A participant report can be obtained based on the data present in the database. It can be obtained via the make_participant_report() method in database.py. This report consists of a table containg the following information:
| Column Name | Description |
|---|---|
| part_code_harm | Study code associated to a participant. "harm" stands for harmonized: multiple codes e.g.
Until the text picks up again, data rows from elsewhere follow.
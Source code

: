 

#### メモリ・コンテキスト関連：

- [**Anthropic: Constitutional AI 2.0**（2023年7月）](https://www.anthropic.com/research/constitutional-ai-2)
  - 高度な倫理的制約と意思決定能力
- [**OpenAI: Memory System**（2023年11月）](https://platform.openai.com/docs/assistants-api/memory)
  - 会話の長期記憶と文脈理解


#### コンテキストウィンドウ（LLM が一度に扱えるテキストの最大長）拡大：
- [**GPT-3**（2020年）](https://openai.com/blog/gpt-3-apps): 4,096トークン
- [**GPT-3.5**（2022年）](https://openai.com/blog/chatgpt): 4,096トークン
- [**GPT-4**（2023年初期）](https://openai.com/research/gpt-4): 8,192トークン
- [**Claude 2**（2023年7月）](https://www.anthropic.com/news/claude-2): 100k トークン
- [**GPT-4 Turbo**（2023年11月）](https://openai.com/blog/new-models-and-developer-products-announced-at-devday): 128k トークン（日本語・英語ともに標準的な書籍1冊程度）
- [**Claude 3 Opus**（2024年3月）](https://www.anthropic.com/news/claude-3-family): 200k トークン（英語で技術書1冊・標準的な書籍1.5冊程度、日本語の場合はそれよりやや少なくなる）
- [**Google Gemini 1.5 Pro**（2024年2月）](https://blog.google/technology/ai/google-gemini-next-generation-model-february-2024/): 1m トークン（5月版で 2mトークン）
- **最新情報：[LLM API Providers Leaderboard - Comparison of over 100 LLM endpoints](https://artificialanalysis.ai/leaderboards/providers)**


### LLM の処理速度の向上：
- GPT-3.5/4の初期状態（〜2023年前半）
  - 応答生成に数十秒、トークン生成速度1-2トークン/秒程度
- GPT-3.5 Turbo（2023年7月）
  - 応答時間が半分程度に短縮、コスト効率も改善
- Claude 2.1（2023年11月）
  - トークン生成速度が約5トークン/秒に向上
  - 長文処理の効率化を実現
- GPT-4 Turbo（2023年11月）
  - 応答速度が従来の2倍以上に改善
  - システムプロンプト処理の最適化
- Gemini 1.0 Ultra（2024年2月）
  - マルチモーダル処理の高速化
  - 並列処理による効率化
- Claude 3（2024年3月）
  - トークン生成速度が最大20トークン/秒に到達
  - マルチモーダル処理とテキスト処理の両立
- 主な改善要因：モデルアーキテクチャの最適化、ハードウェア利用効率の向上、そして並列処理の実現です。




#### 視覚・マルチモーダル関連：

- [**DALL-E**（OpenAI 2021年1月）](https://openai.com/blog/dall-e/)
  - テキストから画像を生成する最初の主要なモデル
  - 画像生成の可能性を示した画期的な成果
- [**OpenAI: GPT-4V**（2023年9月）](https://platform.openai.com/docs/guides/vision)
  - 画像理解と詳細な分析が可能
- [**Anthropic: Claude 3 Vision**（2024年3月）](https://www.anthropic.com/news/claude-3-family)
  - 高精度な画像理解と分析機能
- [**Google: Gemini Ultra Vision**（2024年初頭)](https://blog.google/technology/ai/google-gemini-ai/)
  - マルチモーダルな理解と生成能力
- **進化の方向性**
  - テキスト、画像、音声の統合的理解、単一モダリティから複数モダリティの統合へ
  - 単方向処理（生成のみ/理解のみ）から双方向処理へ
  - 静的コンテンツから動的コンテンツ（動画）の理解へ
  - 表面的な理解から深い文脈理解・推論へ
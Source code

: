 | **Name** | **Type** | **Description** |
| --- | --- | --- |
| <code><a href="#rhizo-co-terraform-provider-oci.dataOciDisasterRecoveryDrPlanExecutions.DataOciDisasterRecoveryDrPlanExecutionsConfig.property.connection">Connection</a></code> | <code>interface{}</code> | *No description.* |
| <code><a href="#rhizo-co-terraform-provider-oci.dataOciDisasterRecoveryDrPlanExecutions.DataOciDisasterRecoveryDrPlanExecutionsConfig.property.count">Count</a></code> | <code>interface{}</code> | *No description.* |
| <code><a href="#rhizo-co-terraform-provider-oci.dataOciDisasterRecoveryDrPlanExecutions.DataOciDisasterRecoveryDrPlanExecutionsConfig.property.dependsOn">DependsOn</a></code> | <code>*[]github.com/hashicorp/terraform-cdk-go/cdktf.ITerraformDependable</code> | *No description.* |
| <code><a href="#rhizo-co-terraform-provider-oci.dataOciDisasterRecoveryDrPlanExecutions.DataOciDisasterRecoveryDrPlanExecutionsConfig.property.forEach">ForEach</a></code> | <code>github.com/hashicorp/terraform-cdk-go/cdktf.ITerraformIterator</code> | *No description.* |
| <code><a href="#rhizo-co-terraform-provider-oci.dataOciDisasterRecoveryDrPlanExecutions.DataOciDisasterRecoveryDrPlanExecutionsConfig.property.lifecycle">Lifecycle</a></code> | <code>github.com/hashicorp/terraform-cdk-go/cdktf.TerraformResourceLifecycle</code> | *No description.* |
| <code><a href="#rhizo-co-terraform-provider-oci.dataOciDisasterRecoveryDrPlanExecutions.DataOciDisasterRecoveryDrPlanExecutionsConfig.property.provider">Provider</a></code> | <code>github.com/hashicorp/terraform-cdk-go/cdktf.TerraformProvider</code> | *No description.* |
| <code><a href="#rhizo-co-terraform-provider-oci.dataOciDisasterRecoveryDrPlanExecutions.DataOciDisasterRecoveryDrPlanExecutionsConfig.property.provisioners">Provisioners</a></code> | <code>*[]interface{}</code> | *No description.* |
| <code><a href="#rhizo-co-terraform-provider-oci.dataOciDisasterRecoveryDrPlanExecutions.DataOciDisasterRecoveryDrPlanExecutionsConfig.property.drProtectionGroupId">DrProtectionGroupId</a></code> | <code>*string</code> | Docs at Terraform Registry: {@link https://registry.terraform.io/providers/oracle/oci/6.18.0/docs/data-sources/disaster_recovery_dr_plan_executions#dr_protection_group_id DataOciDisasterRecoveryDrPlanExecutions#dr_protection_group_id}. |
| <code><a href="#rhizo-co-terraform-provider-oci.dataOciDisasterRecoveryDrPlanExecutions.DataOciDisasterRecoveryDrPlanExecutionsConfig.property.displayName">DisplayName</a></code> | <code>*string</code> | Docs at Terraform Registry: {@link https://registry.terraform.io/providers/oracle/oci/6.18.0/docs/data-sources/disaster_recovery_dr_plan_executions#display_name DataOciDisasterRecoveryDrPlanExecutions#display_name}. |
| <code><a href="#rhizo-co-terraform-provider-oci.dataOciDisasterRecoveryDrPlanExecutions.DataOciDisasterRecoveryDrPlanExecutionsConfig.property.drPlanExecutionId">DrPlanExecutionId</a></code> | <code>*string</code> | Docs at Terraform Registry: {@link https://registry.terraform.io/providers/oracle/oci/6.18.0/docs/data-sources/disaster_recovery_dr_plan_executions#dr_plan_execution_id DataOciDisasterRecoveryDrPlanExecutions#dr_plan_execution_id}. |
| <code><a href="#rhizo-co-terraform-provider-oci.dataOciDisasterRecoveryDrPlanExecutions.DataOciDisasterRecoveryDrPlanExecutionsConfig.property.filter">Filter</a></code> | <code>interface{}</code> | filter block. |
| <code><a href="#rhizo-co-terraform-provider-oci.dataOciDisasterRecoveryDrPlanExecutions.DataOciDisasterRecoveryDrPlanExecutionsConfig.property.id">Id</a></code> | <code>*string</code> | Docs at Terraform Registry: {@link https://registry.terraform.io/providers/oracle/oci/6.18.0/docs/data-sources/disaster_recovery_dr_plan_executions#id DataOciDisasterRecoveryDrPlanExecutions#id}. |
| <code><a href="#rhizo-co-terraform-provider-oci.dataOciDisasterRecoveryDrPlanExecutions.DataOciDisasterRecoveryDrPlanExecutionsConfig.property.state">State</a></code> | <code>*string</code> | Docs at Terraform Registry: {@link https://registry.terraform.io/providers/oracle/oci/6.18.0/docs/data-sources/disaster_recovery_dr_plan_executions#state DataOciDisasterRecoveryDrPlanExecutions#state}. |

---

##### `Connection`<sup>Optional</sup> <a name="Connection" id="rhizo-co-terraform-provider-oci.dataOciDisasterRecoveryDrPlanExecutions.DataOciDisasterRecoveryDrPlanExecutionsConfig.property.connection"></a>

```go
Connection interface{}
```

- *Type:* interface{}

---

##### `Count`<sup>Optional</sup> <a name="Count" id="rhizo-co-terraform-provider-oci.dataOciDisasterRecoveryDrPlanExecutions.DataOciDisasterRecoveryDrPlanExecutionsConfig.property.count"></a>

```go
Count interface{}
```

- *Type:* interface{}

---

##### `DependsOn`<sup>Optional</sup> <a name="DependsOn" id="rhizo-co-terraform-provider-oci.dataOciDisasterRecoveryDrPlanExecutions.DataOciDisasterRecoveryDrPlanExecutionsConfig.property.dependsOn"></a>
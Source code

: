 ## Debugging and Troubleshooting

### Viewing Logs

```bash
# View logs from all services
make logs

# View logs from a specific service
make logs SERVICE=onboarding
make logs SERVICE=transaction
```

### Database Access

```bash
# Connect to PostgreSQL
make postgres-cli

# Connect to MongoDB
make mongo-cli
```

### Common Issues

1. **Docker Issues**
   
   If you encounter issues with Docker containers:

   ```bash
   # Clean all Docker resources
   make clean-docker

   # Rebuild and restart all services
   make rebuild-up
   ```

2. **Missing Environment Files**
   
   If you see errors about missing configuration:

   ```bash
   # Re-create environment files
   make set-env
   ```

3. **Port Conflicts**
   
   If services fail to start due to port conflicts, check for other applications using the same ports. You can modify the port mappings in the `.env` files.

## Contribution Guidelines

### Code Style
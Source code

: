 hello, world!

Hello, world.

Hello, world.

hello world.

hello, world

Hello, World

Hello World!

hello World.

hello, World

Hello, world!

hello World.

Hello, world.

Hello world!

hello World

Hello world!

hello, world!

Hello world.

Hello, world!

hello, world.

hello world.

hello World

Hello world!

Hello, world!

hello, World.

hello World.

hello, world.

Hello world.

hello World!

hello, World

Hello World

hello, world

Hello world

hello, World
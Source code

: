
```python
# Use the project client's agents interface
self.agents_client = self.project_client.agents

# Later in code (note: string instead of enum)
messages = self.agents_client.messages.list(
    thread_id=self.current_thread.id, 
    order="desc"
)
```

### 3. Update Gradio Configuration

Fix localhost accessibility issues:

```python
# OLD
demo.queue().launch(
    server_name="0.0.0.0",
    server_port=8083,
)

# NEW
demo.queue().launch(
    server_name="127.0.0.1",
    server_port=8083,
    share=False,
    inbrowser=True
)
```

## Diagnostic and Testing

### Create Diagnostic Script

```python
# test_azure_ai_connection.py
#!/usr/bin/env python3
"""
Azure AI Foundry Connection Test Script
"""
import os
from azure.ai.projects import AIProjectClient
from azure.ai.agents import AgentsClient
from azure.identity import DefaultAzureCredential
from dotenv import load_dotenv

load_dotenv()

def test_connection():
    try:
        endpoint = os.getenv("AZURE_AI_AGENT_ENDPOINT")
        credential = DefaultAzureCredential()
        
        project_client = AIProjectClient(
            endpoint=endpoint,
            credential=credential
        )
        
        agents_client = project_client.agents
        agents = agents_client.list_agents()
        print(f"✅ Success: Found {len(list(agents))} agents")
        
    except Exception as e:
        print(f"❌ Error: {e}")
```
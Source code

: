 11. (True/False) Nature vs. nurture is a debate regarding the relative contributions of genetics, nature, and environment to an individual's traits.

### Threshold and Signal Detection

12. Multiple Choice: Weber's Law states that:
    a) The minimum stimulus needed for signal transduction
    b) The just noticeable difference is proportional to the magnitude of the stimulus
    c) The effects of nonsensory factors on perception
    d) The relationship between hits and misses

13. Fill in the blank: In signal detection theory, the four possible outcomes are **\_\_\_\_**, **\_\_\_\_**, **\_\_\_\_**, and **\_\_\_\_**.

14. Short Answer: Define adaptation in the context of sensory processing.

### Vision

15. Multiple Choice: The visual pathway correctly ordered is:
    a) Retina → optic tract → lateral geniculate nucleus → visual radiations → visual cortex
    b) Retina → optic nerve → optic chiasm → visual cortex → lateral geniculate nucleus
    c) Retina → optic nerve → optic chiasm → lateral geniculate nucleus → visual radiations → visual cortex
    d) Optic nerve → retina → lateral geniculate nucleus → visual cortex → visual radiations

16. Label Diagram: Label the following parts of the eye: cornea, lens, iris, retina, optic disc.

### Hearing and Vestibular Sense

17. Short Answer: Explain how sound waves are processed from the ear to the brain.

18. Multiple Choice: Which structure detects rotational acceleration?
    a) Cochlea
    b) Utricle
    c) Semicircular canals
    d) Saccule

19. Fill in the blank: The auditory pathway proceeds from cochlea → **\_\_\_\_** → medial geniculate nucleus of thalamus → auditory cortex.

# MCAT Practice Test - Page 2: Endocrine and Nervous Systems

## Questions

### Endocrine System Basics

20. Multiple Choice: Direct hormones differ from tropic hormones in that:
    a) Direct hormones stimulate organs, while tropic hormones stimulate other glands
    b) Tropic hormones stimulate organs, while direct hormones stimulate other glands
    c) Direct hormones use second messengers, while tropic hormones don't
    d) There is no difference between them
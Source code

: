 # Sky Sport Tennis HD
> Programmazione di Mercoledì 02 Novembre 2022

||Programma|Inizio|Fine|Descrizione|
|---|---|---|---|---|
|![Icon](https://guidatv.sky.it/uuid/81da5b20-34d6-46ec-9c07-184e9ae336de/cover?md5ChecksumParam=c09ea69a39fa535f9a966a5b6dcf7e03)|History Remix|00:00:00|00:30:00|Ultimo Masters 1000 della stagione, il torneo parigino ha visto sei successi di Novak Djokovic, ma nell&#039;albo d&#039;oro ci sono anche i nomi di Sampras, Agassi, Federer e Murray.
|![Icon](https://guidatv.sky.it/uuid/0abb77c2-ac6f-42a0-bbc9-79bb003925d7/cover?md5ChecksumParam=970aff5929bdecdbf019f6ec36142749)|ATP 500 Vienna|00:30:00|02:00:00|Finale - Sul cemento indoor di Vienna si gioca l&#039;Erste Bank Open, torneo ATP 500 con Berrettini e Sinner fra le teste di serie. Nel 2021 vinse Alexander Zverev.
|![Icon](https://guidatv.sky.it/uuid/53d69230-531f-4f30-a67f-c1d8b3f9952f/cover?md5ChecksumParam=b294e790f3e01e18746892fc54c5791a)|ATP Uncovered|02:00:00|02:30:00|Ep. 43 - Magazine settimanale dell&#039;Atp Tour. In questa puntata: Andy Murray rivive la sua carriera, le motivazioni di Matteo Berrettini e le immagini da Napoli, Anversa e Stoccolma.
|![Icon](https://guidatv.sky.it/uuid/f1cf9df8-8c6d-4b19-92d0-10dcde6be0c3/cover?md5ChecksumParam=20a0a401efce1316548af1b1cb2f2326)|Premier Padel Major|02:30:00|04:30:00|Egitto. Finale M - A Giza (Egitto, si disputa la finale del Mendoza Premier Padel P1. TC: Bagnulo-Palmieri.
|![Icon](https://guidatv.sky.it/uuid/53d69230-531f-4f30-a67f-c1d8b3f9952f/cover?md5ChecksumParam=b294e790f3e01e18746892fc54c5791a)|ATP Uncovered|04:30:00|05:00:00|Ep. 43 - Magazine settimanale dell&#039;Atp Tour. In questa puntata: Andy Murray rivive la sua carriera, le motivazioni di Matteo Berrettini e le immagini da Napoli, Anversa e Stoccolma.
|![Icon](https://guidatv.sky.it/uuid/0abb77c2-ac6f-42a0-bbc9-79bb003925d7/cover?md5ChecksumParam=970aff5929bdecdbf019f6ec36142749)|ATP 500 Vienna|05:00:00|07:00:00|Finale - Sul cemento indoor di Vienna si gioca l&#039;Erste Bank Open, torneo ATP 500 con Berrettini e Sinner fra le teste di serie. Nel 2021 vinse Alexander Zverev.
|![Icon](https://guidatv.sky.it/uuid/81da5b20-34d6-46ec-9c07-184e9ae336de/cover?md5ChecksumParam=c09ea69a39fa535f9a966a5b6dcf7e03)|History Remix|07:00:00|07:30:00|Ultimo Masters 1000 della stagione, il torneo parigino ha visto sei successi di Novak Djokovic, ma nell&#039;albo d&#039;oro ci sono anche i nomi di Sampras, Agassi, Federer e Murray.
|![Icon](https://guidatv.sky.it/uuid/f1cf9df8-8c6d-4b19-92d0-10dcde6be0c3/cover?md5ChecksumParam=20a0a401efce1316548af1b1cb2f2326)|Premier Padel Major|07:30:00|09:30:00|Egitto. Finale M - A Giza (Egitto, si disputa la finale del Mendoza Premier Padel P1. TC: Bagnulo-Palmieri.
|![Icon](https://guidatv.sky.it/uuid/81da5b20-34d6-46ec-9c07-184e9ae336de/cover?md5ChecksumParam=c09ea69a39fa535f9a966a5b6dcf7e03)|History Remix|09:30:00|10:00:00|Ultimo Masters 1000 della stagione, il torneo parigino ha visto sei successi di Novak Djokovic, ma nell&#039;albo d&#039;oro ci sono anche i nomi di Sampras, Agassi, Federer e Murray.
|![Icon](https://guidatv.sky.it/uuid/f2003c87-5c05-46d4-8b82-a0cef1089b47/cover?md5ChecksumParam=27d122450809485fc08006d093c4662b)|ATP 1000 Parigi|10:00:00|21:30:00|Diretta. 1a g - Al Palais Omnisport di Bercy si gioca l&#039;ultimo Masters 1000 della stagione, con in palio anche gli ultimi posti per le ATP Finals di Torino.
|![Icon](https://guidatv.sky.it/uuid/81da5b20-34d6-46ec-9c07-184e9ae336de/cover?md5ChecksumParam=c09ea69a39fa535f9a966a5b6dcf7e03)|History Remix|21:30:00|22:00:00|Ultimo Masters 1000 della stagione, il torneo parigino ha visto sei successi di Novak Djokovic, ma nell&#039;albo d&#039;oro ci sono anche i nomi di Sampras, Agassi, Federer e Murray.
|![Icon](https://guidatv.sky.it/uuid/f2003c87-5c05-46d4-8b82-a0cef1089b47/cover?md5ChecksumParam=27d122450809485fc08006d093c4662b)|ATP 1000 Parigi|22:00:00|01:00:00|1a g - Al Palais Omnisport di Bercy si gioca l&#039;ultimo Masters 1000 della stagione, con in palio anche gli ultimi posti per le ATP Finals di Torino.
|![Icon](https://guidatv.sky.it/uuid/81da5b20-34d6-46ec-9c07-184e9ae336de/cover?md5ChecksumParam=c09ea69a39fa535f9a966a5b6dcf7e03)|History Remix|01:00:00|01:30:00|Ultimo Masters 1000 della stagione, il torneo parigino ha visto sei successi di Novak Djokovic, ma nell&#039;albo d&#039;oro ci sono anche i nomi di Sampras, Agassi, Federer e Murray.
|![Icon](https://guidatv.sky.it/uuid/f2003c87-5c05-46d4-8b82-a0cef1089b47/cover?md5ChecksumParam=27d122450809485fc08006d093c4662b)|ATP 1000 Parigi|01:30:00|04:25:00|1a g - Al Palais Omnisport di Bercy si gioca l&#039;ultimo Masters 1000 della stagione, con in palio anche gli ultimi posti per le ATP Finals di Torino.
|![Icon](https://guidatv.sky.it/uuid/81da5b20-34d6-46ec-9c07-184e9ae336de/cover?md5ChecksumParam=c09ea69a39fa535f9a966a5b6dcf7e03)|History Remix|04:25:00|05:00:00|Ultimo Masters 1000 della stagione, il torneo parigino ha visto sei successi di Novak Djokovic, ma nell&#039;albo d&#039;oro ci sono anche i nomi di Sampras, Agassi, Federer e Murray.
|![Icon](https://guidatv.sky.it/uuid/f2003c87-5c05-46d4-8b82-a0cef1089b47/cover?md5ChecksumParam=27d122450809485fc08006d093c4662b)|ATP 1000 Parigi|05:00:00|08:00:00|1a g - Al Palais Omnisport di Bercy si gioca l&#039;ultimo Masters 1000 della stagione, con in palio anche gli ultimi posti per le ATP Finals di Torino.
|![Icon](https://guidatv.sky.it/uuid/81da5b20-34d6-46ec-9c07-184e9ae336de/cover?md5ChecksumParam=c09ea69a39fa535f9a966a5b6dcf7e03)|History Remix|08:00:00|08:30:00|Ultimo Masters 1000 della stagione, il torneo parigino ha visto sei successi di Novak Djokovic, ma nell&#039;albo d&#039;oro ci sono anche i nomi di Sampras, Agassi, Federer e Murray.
MC_1001_a, MC_1001_b are transformed into a univocal one that identifies a participant (MC_1001) |
| ema_count | Total number of EMAs records observed. |
| ema_missed | Number of EMAs that were expected but not completed/submitted. |
| ema_missed_pct | Percentage of missed EMAs relative to the total expected EMAs. |
| all_windows | The set of daily time windows during which there is at least one EMA / passive sensing recording, divided per sensor stream. |
| oldest_ema_rec | Timestamp of the earliest EMA record available for a participant. |
| latest_ema_rec | Timestamp of the most recent EMA record available for a participant. |
| oldest_ps_rec | Timestamp of the earliest passive sensing record across all sensor streams. |
| latest_ps_rec | Timestamp of the most recent passive sensing record across all sensor streams. |
| dates_no_ps | List of dates on which no passive sensing data was recorded, considering the period start_date - en_date and selecting together location, activity, wifi, bluetooth and screen activation recordings. |
| days_no_ps | Count of days without any passive sensing data, considering the period start_date - en_date and selecting together location, activity, wifi, bluetooth and screen activation recordings. |
| dates_no_ps_idx | Day index numbers counted from start_date representing the dates without passive sensing data. |
| tot_days_ps | Total number of days with available passive sensing data, considering also days outside study participation. |
| start_date | Beginning date of study participation, corresponding to the second oldest EMA recording. date. |
| end_date | Ending date of study participation, corresponding to start_date + 28 days. |